Fixing The Internet
Think of the Internet as a massive freeway. In the beginning, traffic is light. In time, however, gridlock develops. Unless ameliorative action is taken, the entire system could come to a grinding halt.
Ethan Katz-Bassett works to find ways to keep the Internet’s lanes flowing smoothly, even as the Web’s popularity continues to grow. Katz-Bassett, an assistant professor of computer science who joined USC Viterbi in 2012, works to improve Internet performance, making him a sort of traffic cop for the Web.
“My research goal is to design novel systems and protocols to dramatically improve Internet reliability,” said Katz-Bassett, who in 2014 received the prestigious National Science Foundation Career Award, a five-year grant to support research, teaching and community outreach.
Added his USC Viterbi graduate student and collaborator, Tobias Flach: “We are making important steps toward improving the speed of the Internet and thereby making users happier.”
To make the Internet function better, Katz-Bassett and his colleagues believe they must better understand its operations, especially the delivery of content from large providers like Google and Netflix that generate much of the Web’s traffic.
I’M EXCITED TO HELP MY STUDENTS FIGURE OUT AND ACHIEVE THEIR GOALS, AND I’M EXCITED THAT MY RESEARCH ALLOWS THEM TO COLLABORATE WITH THE LARGEST INTERNET PROVIDERS TO MAKE THE WEB BETTER FOR EVERYONE.
For example, in 2013, Katz-Bassett led a team that developed techniques to locate all Google servers and map the connections between servers and clients. Over a 10-month period, the researchers measured a seven-fold increase in the number of Google locations around the world from which the company served client queries. (Google had embarked on a major change in its server strategy.) Additionally, Katz-Bassett and others in his lab, in collaboration with Google, redesigned how Web traffic recovers from congestion. The result: Experiments showed that the changes sped up Google client connections by an average of 23 percent.
More recently, Katz-Bassett, along with co-principal investigators Ramesh Govindan and Minlan Yu of USC Viterbi, and researchers from Cornell University and the University of Massachusetts, launched an NSF-funded project to create a so-called “electronic eye in the sky” capable of looking down on the entire Internet to find the best routes for network operators to use.

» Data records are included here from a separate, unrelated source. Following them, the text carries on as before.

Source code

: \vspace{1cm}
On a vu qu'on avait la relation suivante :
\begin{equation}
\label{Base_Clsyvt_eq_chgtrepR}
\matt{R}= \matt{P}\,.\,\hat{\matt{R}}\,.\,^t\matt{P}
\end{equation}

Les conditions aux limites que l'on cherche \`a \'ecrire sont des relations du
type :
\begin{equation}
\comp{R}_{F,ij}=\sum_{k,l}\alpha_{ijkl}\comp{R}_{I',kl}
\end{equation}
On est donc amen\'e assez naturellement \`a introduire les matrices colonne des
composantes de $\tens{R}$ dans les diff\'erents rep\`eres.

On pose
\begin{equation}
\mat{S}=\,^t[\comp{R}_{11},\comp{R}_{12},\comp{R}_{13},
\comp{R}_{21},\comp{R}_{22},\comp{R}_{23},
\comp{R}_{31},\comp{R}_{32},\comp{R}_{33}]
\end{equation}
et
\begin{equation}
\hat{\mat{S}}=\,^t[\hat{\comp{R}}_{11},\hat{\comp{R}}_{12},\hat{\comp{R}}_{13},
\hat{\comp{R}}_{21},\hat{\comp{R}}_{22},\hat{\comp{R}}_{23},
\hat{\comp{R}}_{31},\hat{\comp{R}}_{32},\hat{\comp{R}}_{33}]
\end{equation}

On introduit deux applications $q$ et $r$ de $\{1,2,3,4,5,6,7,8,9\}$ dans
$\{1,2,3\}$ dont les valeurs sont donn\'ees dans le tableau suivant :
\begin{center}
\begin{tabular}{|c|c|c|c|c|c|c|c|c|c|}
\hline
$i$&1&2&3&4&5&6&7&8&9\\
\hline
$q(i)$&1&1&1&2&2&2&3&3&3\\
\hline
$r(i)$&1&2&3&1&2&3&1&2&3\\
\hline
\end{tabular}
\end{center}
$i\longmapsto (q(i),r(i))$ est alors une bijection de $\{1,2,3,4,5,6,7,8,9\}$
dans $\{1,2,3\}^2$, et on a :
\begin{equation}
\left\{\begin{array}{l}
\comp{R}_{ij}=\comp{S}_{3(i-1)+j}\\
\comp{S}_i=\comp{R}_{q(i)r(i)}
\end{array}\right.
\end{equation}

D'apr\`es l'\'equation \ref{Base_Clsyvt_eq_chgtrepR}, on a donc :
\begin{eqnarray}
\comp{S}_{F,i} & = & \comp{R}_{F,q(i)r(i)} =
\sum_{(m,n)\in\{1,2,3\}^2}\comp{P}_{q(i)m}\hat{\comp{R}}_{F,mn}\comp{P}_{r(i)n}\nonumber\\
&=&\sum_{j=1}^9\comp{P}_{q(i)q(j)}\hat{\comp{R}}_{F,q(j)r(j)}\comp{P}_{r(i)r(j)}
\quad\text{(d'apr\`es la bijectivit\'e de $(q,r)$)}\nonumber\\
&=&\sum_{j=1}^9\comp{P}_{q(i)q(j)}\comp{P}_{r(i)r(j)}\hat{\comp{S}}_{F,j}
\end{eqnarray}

“Our Internet experience depends on the performance and availability of routes that cross multiple networks, but service providers and operators have little visibility into or control over the other networks on which they rely,” Katz-Bassett said. “We have developed a number of techniques to give unprecedented visibility into and influence over these routes.”
Said Gaurav Sukhatme, chair of the USC Viterbi Department of Computer Science: “Ethan is a rising star in the area of Internet measurement who marries uncanny intuition with experimental rigor to accurately probe the functioning of the Internet in new ways.”

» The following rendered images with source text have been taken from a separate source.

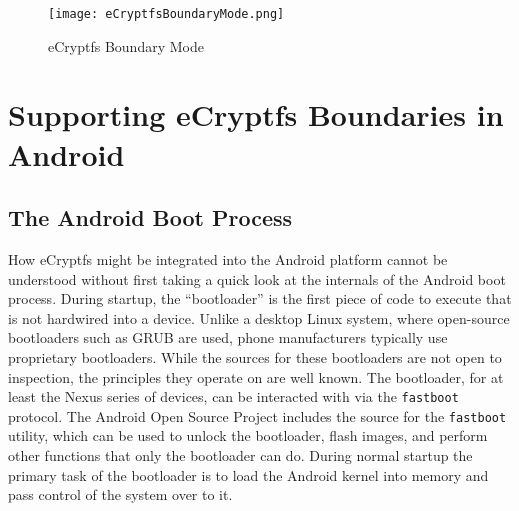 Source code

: \begin{figure}[!htb] 
\begin{center}
\texttt{[image: eCryptfsBoundaryMode.png]}\end{center}
\caption{eCryptfs Boundary Mode} \label{fig:ecryptfsboundary} \end{figure}

\section{Supporting eCryptfs Boundaries in Android}

\subsection{The Android Boot Process} How eCryptfs might be integrated into the Android platform cannot be understood without first
taking a quick look at the internals of the Android boot process. During startup, the ``bootloader'' is the first piece of code to
execute that is not hardwired into a device. Unlike a desktop Linux system, where open-source bootloaders such as GRUB are used,
phone manufacturers typically use proprietary bootloaders. While the sources for these bootloaders are not open to inspection, the
principles they operate on are well known. The bootloader, for at least the Nexus series of devices, can be interacted with via the
\texttt{fastboot} protocol. The Android Open Source Project includes the source for the \texttt{fastboot} utility, which can be used
to unlock the bootloader, flash images, and perform other functions that only the bootloader can do.  During normal startup the
primary task of the bootloader is to load the Android kernel into memory and pass control of the system over to it. 

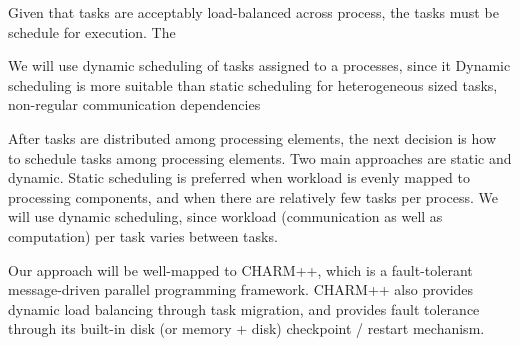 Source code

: \documentclass[14pt,letter]{article}
\begin{document}


Given that tasks are acceptably load-balanced across process, the
tasks must be schedule for execution.  The 


We will use dynamic scheduling of tasks assigned to a processes,
since it 
Dynamic scheduling is more suitable than static scheduling for
heterogeneous sized tasks, non-regular communication dependencies


After tasks are distributed among processing elements, the next decision is
how to schedule tasks among processing elements.  Two main approaches are
static and dynamic.  Static scheduling is preferred when workload is evenly mapped to processing components, and when there are relatively few tasks per process.  We
will use dynamic scheduling, since workload (communication as well as computation)
per task varies between tasks.  

Our approach will be well-mapped to CHARM++, which is a fault-tolerant
message-driven parallel programming framework.  CHARM++ also provides
dynamic load balancing through task migration, and provides fault
tolerance through its built-in disk (or memory + disk) checkpoint /
restart mechanism.
\end{document}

Katz-Bassett earned his Ph.D. at the University of Washington. For his dissertation, he built systems to improve Internet performance and availability. He then spent six months in Google’s Seattle office as part of a team tasked with making the Web work fast on mobile phones. Afterward, he moved on to an assistant professorship at USC Viterbi.
“I chose to come to USC Viterbi because I felt that people here cared about helping me succeed,” Katz-Bassett said. “I’m excited to help my students figure out and achieve their goals, and I’m excited that my research allows them to collaborate with the largest Internet providers to make the Web better for everyone.”